Device physics of homojunction perovskite solar cells: a design omitting all the charge transport layers with efficiency exceeding 26.3%

Abstract

Abstract Perovskite solar cells (PSCs) omitting all the charge transport layers with p–n homojunction structure are considered a promising alternative for commercialization owing to their low fabrication cost and simplified structure. Deep understanding of the device physics of these all-free p–n homojunction structured PSCs is of paramount importance. Here, a thorough investigation of all-free perovskite–perovskite p–n homojunction structured PSCs is performed by using a photoelectrical coupling model. Four different configurations including a standard n–i–p cell, electron transport layer-free cell, hole transport layer-free cell, and all-free cell are compared to identify the limiting performance factors, and the results indicate that no extra built-in electric field in the perovskite layer and severe surface recombination occurring at the perovskite interface are the two main factors limiting the power conversion efficiency (PCE) of all-free p–n homojunction structured PSCs.
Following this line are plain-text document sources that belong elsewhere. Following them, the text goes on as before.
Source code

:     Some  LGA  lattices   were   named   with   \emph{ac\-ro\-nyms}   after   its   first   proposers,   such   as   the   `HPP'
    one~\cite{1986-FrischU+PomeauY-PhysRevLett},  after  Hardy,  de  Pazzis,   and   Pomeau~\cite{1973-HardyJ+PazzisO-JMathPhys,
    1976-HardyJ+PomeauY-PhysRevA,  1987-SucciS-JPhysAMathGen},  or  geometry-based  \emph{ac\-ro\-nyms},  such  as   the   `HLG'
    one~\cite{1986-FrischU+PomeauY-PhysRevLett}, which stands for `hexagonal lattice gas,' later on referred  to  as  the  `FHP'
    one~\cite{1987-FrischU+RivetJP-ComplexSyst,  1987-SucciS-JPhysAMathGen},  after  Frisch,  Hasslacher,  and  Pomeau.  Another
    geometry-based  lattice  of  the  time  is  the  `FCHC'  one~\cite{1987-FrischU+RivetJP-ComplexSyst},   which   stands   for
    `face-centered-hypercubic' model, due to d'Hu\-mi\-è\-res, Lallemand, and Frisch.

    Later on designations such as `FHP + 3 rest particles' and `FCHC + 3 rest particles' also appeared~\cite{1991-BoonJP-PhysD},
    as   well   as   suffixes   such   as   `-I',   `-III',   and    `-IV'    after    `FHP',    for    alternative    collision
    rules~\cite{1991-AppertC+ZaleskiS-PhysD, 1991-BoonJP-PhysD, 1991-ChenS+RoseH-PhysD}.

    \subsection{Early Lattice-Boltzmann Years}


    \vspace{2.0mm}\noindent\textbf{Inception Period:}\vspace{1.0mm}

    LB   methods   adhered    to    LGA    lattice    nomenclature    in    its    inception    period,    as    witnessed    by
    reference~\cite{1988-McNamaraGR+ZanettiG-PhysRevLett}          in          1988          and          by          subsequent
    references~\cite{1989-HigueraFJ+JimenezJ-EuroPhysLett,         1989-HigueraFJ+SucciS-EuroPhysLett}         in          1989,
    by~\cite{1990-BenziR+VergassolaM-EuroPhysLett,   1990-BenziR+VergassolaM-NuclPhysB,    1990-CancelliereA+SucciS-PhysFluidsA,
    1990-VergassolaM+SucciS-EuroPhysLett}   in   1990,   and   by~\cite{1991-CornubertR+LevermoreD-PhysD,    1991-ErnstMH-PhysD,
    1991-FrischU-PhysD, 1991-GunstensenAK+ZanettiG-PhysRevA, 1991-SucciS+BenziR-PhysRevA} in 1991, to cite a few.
Based on doping engineering, a highly efficient all-free p–n homojunction structure is designed, which consists of an asymmetric p–n junction with both a front surface field layer and a back surface field layer. The effects of optical loss, thickness of the emitter, doping concentration for both the emitter and base, and diffusion length on the performance of p–n homojunction structured PSCs are optimized. After optimization, the PCE of the all-free p–n homojunction structured PSCs reaches 26.33%, which is slightly higher than that of a standard n–i–p heterojunction cell (26.22%). This work demonstrates that all-free p–n homojunction structured PSCs are a promising alternative to standard n–i–p heterojunction structured PSCs for realizing high efficiency, which may pave the way toward commercialization of PSCs in the future.